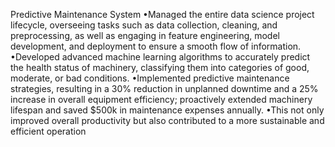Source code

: Predictive Maintenance System
•Managed the entire data science project lifecycle, overseeing tasks such as data collection, cleaning,
and preprocessing, as well as engaging in feature engineering, model development, and deployment
to ensure a smooth flow of information.
•Developed advanced machine learning algorithms to accurately predict the health status of
machinery, classifying them into categories of good, moderate, or bad conditions.
•Implemented predictive maintenance strategies, resulting in a 30% reduction in unplanned
downtime and a 25% increase in overall equipment efficiency; proactively extended machinery
lifespan and saved $500k in maintenance expenses annually.
•This not only improved overall productivity but also contributed to a more sustainable and efficient
operation
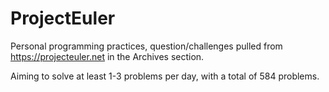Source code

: # ProjectEuler

Personal programming practices, question/challenges pulled from https://projecteuler.net in the Archives section.

Aiming to solve at least 1-3 problems per day, with a total of 584 problems.

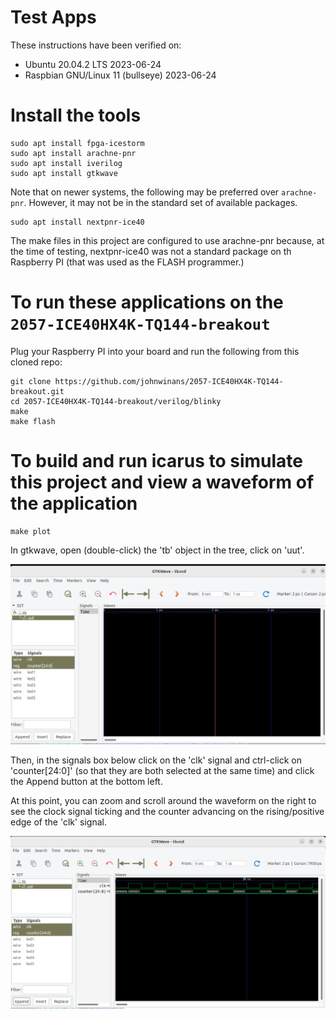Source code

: # Test Apps

These instructions have been verified on:
- Ubuntu 20.04.2 LTS 2023-06-24
- Raspbian GNU/Linux 11 (bullseye) 2023-06-24

# Install the tools

	sudo apt install fpga-icestorm
	sudo apt install arachne-pnr
	sudo apt install iverilog
	sudo apt install gtkwave

Note that on newer systems, the following may be preferred over `arachne-pnr`.  However, it 
may not be in the standard set of available packages.

	sudo apt install nextpnr-ice40

The make files in this project are configured to use arachne-pnr because, at the time of testing, nextpnr-ice40 was not a standard package on th Raspberry PI (that was used as the FLASH programmer.)

# To run these applications on the `2057-ICE40HX4K-TQ144-breakout`

Plug your Raspberry PI into your board and run the following from this cloned repo:

	git clone https://github.com/johnwinans/2057-ICE40HX4K-TQ144-breakout.git
	cd 2057-ICE40HX4K-TQ144-breakout/verilog/blinky
	make
	make flash

# To build and run icarus to simulate this project and view a waveform of the application

	make plot

In gtkwave, open (double-click) the 'tb' object in the tree, click on 'uut'. 

![selecting signals to view](./pics/selsig.png)


Then, in the signals box below click on the 'clk' signal and ctrl-click on 'counter[24:0]'
(so that they are both selected at the same time) and click the Append button at the 
bottom left.  

At this point, you can zoom and scroll around the waveform on the right to see the 
clock signal ticking and the counter advancing on the rising/positive edge of 
the 'clk' signal.

![selecting signals to view](./pics/waveform.png)
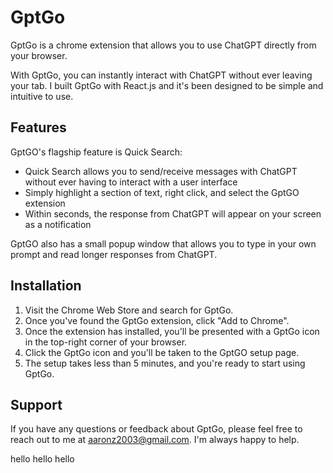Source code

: # GptGo

GptGo is a chrome extension that allows you to use ChatGPT directly from your browser. 

With GptGo, you can instantly interact with ChatGPT without ever leaving your tab. I built GptGo with React.js and it's been designed to be simple and intuitive to use. 

## Features

GptGO's flagship feature is Quick Search:
* Quick Search allows you to send/receive messages with ChatGPT without ever having to interact with a user interface
* Simply highlight a section of text, right click, and select the GptGO extension
* Within seconds, the response from ChatGPT will appear on your screen as a notification

GptGO also has a small popup window that allows you to type in your own prompt and read longer responses from ChatGPT.

## Installation

1. Visit the Chrome Web Store and search for GptGo.
2. Once you've found the GptGo extension, click "Add to Chrome".
3. Once the extension has installed, you'll be presented with a GptGo icon in the top-right corner of your browser.
4. Click the GptGo icon and you'll be taken to the GptGO setup page.
5. The setup takes less than 5 minutes, and you're ready to start using GptGo.

## Support

If you have any questions or feedback about GptGo, please feel free to reach out to me at aaronz2003@gmail.com. I'm always happy to help.


hello hello hello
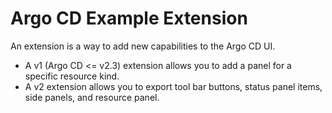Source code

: # Argo CD Example Extension

An extension is a way to add new capabilities to the Argo CD UI.

* A v1 (Argo CD <= v2.3) extension allows you to add a panel for a specific resource kind.
* A v2 extension allows you to export tool bar buttons, status panel items, side panels, and resource panel. 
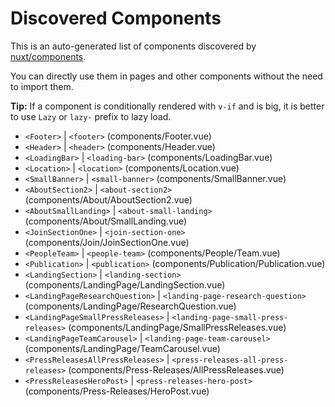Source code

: # Discovered Components

This is an auto-generated list of components discovered by [nuxt/components](https://github.com/nuxt/components).

You can directly use them in pages and other components without the need to import them.

**Tip:** If a component is conditionally rendered with `v-if` and is big, it is better to use `Lazy` or `lazy-` prefix to lazy load.

- `<Footer>` | `<footer>` (components/Footer.vue)
- `<Header>` | `<header>` (components/Header.vue)
- `<LoadingBar>` | `<loading-bar>` (components/LoadingBar.vue)
- `<Location>` | `<location>` (components/Location.vue)
- `<SmallBanner>` | `<small-banner>` (components/SmallBanner.vue)
- `<AboutSection2>` | `<about-section2>` (components/About/AboutSection2.vue)
- `<AboutSmallLanding>` | `<about-small-landing>` (components/About/SmallLanding.vue)
- `<JoinSectionOne>` | `<join-section-one>` (components/Join/JoinSectionOne.vue)
- `<PeopleTeam>` | `<people-team>` (components/People/Team.vue)
- `<Publication>` | `<publication>` (components/Publication/Publication.vue)
- `<LandingSection>` | `<landing-section>` (components/LandingPage/LandingSection.vue)
- `<LandingPageResearchQuestion>` | `<landing-page-research-question>` (components/LandingPage/ResearchQuestion.vue)
- `<LandingPageSmallPressReleases>` | `<landing-page-small-press-releases>` (components/LandingPage/SmallPressReleases.vue)
- `<LandingPageTeamCarousel>` | `<landing-page-team-carousel>` (components/LandingPage/TeamCarousel.vue)
- `<PressReleasesAllPressReleases>` | `<press-releases-all-press-releases>` (components/Press-Releases/AllPressReleases.vue)
- `<PressReleasesHeroPost>` | `<press-releases-hero-post>` (components/Press-Releases/HeroPost.vue)
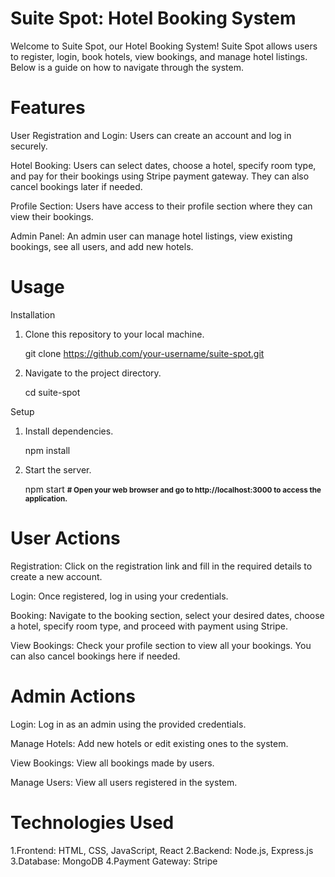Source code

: # Suite Spot: Hotel Booking System
Welcome to Suite Spot, our Hotel Booking System! Suite Spot allows users to register, login, book hotels, view bookings, and manage hotel listings. Below is a guide on how to navigate through the system.

# Features
User Registration and Login: Users can create an account and log in securely.

Hotel Booking: Users can select dates, choose a hotel, specify room type, and pay for their bookings using Stripe payment gateway. They can also cancel bookings later if needed.

Profile Section: Users have access to their profile section where they can view their bookings.

Admin Panel: An admin user can manage hotel listings, view existing bookings, see all users, and add new hotels.

# Usage
Installation
1. Clone this repository to your local machine.
   
   git clone https://github.com/your-username/suite-spot.git

3. Navigate to the project directory.

   cd suite-spot

Setup
1. Install dependencies.

   npm install
   
3. Start the server.

   npm start
   **<small># Open your web browser and go to http://localhost:3000 to access the application.</small>**


# User Actions
Registration: Click on the registration link and fill in the required details to create a new account.

Login: Once registered, log in using your credentials.

Booking: Navigate to the booking section, select your desired dates, choose a hotel, specify room type, and proceed with payment using Stripe.

View Bookings: Check your profile section to view all your bookings. You can also cancel bookings here if needed.

# Admin Actions
Login: Log in as an admin using the provided credentials.

Manage Hotels: Add new hotels or edit existing ones to the system.

View Bookings: View all bookings made by users.

Manage Users: View all users registered in the system.

# Technologies Used
1.Frontend: HTML, CSS, JavaScript, React
2.Backend: Node.js, Express.js
3.Database: MongoDB
4.Payment Gateway: Stripe
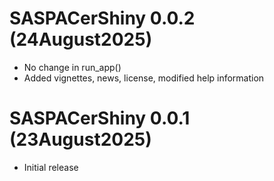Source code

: # SASPACerShiny 0.0.2 (24August2025)
- No change in run_app()
- Added vignettes, news, license, modified help information 

# SASPACerShiny 0.0.1 (23August2025)
- Initial release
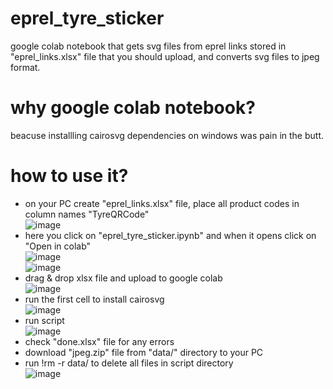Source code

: # eprel_tyre_sticker
google colab notebook that gets svg files from eprel links stored in "eprel_links.xlsx" file that you should upload, and converts svg files to jpeg format.

# why google colab notebook?
beacuse installling cairosvg dependencies on windows was pain in the butt.

# how to use it?
* on your PC create "eprel_links.xlsx" file, place all product codes in column names "TyreQRCode"<br> 
![image](https://github.com/MarkoNovi/eprel_tyre_sticker/assets/76423352/68dce67f-e1c1-40ea-8b79-68fb6da8523d)
* here you click on "eprel_tyre_sticker.ipynb" and when it opens click on "Open in colab"<br>
![image](https://github.com/MarkoNovi/eprel_tyre_sticker/assets/76423352/9444e322-4420-4f97-abdf-b7bd54cdf23e)<br>
![image](https://github.com/MarkoNovi/eprel_tyre_sticker/assets/76423352/3a5f191f-8ed3-409b-b803-22644ced0fdb)
* drag & drop xlsx file and upload to google colab<br>
![image](https://github.com/MarkoNovi/eprel_tyre_sticker/assets/76423352/be8b411b-50ae-4ab3-a806-3f0d807dde9e)
* run the first cell to install cairosvg<br>
![image](https://github.com/MarkoNovi/eprel_tyre_sticker/assets/76423352/b7fbb7d5-6105-4741-9056-3ab0c4c7ffe5)
* run script<br>
![image](https://github.com/MarkoNovi/eprel_tyre_sticker/assets/76423352/9d7e03ab-03a6-41c1-987d-00bc23e888cd)
* check "done.xlsx" file for any errors
* download "jpeg.zip" file from "data/" directory to your PC
* run !rm -r data/ to delete all files in script directory<br>
![image](https://github.com/MarkoNovi/eprel_tyre_sticker/assets/76423352/335f8565-b7fa-46b7-ab11-0f7a71a821c1)
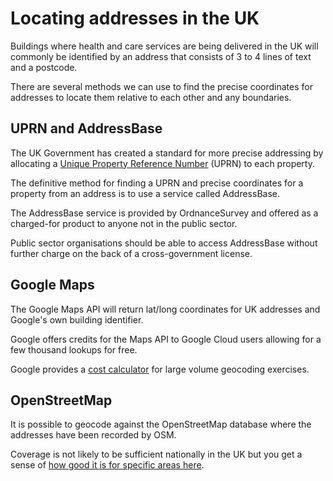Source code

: # Locating addresses in the UK

Buildings where health and care services are being delivered in the UK will commonly be identified by an address that consists of 3 to 4 lines of text and a postcode.

There are several methods we can use to find the precise coordinates for addresses to locate them relative to each other and any boundaries.

## UPRN and AddressBase

The UK Government has created a standard for more precise addressing by allocating a [Unique Property Reference Number](https://www.geoplace.co.uk/addresses-streets/location-data/the-uprn) (UPRN) to each property.

The definitive method for finding a UPRN and precise coordinates for a property from an address is to use a service called AddressBase.

The AddressBase service is provided by OrdnanceSurvey and offered as a charged-for product to anyone not in the public sector.

Public sector organisations should be able to access AddressBase without further charge on the back of a cross-government license.

## Google Maps

The Google Maps API will return lat/long coordinates for UK addresses and Google's own building identifier.

Google offers credits for the Maps API to Google Cloud users allowing for a few thousand lookups for free.

Google provides a [cost calculator](https://mapsplatform.google.com/pricing/) for large volume geocoding exercises.

## OpenStreetMap

It is possible to geocode against the OpenStreetMap database where the addresses have been recorded by OSM.

Coverage is not likely to be sufficient nationally in the UK but you get a sense of [how good it is for specific areas here](https://osm.mathmos.net/addresses/pc-stats/).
──────────
*What you should do*. Pictures are to be left out. Write out only the lines above starting at the one with "in script directory<br>" and ending at the one with "## UPRN and AddressBase", both lines included, exactly.

*Written reply*.
* run !rm -r data/ to delete all files in script directory<br>
![image](https://github.com/MarkoNovi/eprel_tyre_sticker/assets/76423352/335f8565-b7fa-46b7-ab11-0f7a71a821c1)
Source code

: # Locating addresses in the UK

Buildings where health and care services are being delivered in the UK will commonly be identified by an address that consists of 3 to 4 lines of text and a postcode.

There are several methods we can use to find the precise coordinates for addresses to locate them relative to each other and any boundaries.

## UPRN and AddressBase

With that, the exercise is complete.